A Labor Department report is projected to show new unemployment insurance claims rose by 14,000 to a seasonally adjusted 480,000 last week, according to economists surveyed by Thomson Reuters.
The previous week's figure of 466,000 was the lowest total since the week of Sept. 13, 2008.
Economists closely monitor initial claims, which are considered a gauge of the pace of layoffs and an indication of companies' willingness to hire new workers. The report is due Thursday at 8:30 a.m. EST.
Claims have steadily declined from a peak of 674,000 this spring. That indicates firings are decreasing, but most economists say weekly claims would have to fall to about 425,000 for several weeks to signal that the economy is actually adding jobs. Some economists put the number higher, around 475,000.
The number of people continuing to claim benefits, meanwhile, is expected to drop by about 20,000 to 5.4 million for the week ending Nov. 21. Those figures lag initial claims by a week.
But the continuing claims do not include millions of people that have used up the regular 26 weeks of benefits typically provided by states, and are receiving extended benefits for up to 73 additional weeks, paid for by the federal government.
About 4.2 million people were receiving extended benefits in the week ended Nov. 14, the latest data available. That's a drop of about 18,000 from the previous week.

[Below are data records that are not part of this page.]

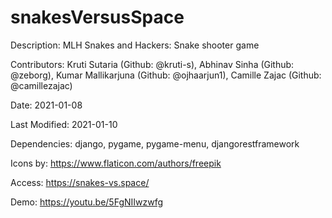 # snakesVersusSpace

Description: MLH Snakes and Hackers: Snake shooter game

Contributors: Kruti Sutaria (Github: @kruti-s), Abhinav Sinha (Github: @zeborg), Kumar Mallikarjuna (Github: @ojhaarjun1), Camille Zajac (Github: @camillezajac)

Date: 2021-01-08

Last Modified: 2021-01-10

Dependencies: django, pygame, pygame-menu, djangorestframework

Icons by: https://www.flaticon.com/authors/freepik

Access: https://snakes-vs.space/

Demo: https://youtu.be/5FgNIIwzwfg
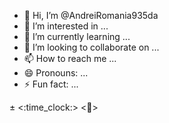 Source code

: - 👋 Hi, I’m @AndreiRomania935da
- 👀 I’m interested in ...
- 🌱 I’m currently learning ...
- 💞️ I’m looking to collaborate on ...
- 📫 How to reach me ...
- 😄 Pronouns: ...
- ⚡ Fun fact: ...

<!---
AndreiRomania935da/AndreiRomania935da is a ✨ special ✨ repository because its `README.md` (this file) appears on your GitHub profile.
You can click the Preview link to take a look at your changes.
--->
±
<:time_clock:>
<:mobile_phone_off:>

Congress added 14 to 20 weeks to the extended program Nov. 6, the fourth extension since the recession began and the longest total extension on record. That boosted the total number of weeks a person could collect unemployment to as much as 99 in the hardest-hit states.
But more than 1 million people will run out of unemployment benefits in January unless Congress quickly extends federal emergency aid, a nonprofit group said last month. The November extension didn't address an underlying problem: The emergency unemployment compensation program, including all additional weeks, expires at the end of this year.

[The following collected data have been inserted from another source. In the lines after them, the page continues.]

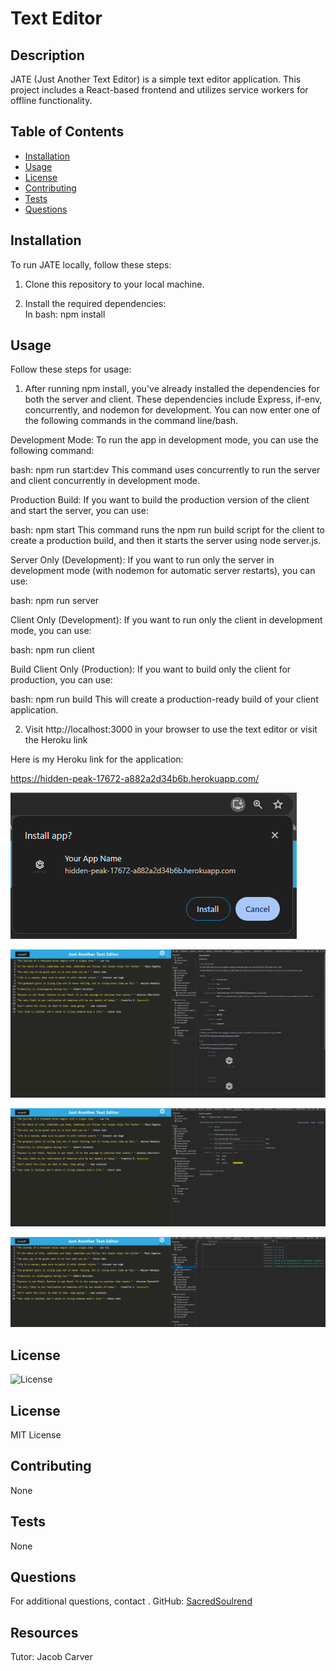 # Text Editor

## Description
JATE (Just Another Text Editor) is a simple text editor application. This project includes a React-based frontend and utilizes service workers for offline functionality.

## Table of Contents
- [Installation](#installation)
- [Usage](#usage)
- [License](#license)
- [Contributing](#contributing)
- [Tests](#tests)
- [Questions](#questions)

## Installation
To run JATE locally, follow these steps:

1. Clone this repository to your local machine.

2. Install the required dependencies:<br> 
In bash: npm install<br> 

## Usage
Follow these steps for usage:

1. After running npm install, you've already installed the dependencies for both the server and client. These dependencies include Express, if-env, concurrently, and nodemon for development.  You can now enter one of the following commands in the command line/bash.

Development Mode:
To run the app in development mode, you can use the following command:

bash: npm run start:dev
This command uses concurrently to run the server and client concurrently in development mode.

Production Build:
If you want to build the production version of the client and start the server, you can use:

bash: npm start
This command runs the npm run build script for the client to create a production build, and then it starts the server using node server.js.

Server Only (Development):
If you want to run only the server in development mode (with nodemon for automatic server restarts), you can use:

bash: npm run server

Client Only (Development):
If you want to run only the client in development mode, you can use:

bash: npm run client

Build Client Only (Production):
If you want to build only the client for production, you can use:

bash: npm run build
This will create a production-ready build of your client application.

2. Visit http://localhost:3000 in your browser to use the text editor or visit the Heroku link<br>

Here is my Heroku link for the application:

https://hidden-peak-17672-a882a2d34b6b.herokuapp.com/

![Alt text](assets/pics/install.png)

![Alt text](assets/pics/manifest.png)

![Alt text](<assets/pics/service worker.png>)

![Alt text](<assets/pics/indexedDB stoarage.png>)

## License
![License](https://img.shields.io/badge/license-MIT-yellow)

## License

MIT License

## Contributing
None

## Tests
None

## Questions
For additional questions, contact .
GitHub: [SacredSoulrend](https://github.com/SacredSoulrend)

## Resources
Tutor: Jacob Carver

If the program isn't renewed, after Jan. 1 recipients who have used up their 26 weeks of state benefits won't get any extra coverage, according to the National Employment Law Project.
Even as claims are falling and the economy has started growing, the unemployment rate is continuing to rise. It jumped to 10.2 percent in October from 9.8 percent, the highest level in more than 26 years, the government said earlier this month.

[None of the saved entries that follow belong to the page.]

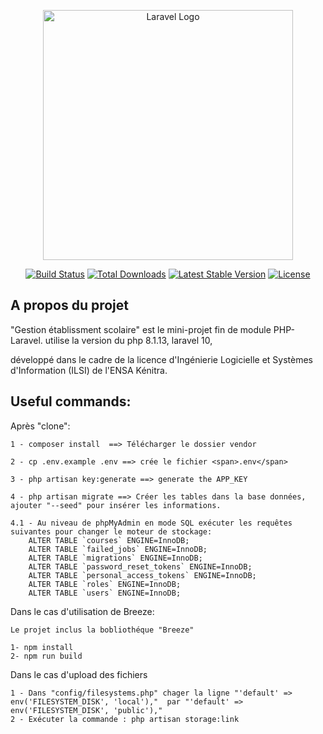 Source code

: <p align="center"><a href="https://laravel.com" target="_blank"><img src="https://raw.githubusercontent.com/laravel/art/master/logo-lockup/5%20SVG/2%20CMYK/1%20Full%20Color/laravel-logolockup-cmyk-red.svg" width="400" alt="Laravel Logo"></a></p>

<p align="center">
<a href="https://github.com/laravel/framework/actions"><img src="https://github.com/laravel/framework/workflows/tests/badge.svg" alt="Build Status"></a>
<a href="https://packagist.org/packages/laravel/framework"><img src="https://img.shields.io/packagist/dt/laravel/framework" alt="Total Downloads"></a>
<a href="https://packagist.org/packages/laravel/framework"><img src="https://img.shields.io/packagist/v/laravel/framework" alt="Latest Stable Version"></a>
<a href="https://packagist.org/packages/laravel/framework"><img src="https://img.shields.io/packagist/l/laravel/framework" alt="License"></a>
</p>

## A propos du projet

"Gestion établissment scolaire" est le mini-projet fin de module PHP-Laravel. utilise la version du php 8.1.13, laravel 10,

développé dans le cadre de la licence d'Ingénierie Logicielle et Systèmes d'Information (ILSI) de l'ENSA Kénitra.


## Useful commands:
Après "clone":

    1 - composer install  ==> Télécharger le dossier vendor

    2 - cp .env.example .env ==> crée le fichier <span>.env</span>

    3 - php artisan key:generate ==> generate the APP_KEY

    4 - php artisan migrate ==> Créer les tables dans la base données, ajouter "--seed" pour insérer les informations.

    4.1 - Au niveau de phpMyAdmin en mode SQL exécuter les requêtes suivantes pour changer le moteur de stockage:
        ALTER TABLE `courses` ENGINE=InnoDB;
        ALTER TABLE `failed_jobs` ENGINE=InnoDB;
        ALTER TABLE `migrations` ENGINE=InnoDB;
        ALTER TABLE `password_reset_tokens` ENGINE=InnoDB;
        ALTER TABLE `personal_access_tokens` ENGINE=InnoDB;
        ALTER TABLE `roles` ENGINE=InnoDB;
        ALTER TABLE `users` ENGINE=InnoDB;

Dans le cas d'utilisation de Breeze:
    
    Le projet inclus la bobliothéque "Breeze"

    1- npm install    
    2- npm run build

Dans le cas d'upload des fichiers
    
    1 - Dans "config/filesystems.php" chager la ligne "'default' => env('FILESYSTEM_DISK', 'local'),"  par "'default' => env('FILESYSTEM_DISK', 'public'),"
    2 - Exécuter la commande : php artisan storage:link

At the same time, the economy grew at a 2.8 percent annual rate in the July-September quarter. That was not as strong as first reported, but still broke a record string of four straight quarterly declines.
Gannett Co. this week said it was cutting 26 newsroom jobs at its flagship USA Today newspaper and eliminating 11 positions at USA Weekend magazine. Another media company, the Greenspun Media Group, which publishes the Las Vegas Sun, announced it was reorganizing its operations in a cost-cutting move and would lay off an unspecified number of workers.